_Task goal_.
A single number is the answer: the count of lines in the listing below that contain "tabnew".

_Task input_.
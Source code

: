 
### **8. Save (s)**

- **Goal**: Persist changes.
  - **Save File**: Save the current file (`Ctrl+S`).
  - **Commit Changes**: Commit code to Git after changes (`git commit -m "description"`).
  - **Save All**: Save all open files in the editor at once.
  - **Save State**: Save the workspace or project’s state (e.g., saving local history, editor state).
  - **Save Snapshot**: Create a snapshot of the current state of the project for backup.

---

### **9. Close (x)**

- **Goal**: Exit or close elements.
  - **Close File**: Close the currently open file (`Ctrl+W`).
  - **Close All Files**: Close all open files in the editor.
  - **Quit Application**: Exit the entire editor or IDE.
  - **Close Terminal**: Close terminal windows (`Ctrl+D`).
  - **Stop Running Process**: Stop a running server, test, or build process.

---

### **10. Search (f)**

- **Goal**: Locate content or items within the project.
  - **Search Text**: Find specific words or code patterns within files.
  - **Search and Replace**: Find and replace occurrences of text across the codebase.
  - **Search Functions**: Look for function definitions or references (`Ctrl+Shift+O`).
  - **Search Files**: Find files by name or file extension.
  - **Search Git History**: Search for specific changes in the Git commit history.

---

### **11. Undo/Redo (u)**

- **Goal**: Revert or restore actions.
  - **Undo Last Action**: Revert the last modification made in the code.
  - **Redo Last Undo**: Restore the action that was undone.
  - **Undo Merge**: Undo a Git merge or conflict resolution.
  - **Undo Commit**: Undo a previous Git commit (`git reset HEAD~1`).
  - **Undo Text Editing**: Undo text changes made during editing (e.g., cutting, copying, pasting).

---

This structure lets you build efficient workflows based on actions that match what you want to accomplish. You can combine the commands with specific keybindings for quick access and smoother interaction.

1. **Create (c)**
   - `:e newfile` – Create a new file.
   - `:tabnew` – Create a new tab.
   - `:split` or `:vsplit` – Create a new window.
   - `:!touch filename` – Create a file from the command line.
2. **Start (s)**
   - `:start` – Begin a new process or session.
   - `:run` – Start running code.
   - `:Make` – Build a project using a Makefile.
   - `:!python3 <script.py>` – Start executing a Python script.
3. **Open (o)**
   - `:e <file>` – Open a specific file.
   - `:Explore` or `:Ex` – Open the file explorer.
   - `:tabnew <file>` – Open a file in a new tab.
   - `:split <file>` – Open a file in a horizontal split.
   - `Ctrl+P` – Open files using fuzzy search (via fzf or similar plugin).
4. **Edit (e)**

_Expected answer_.
2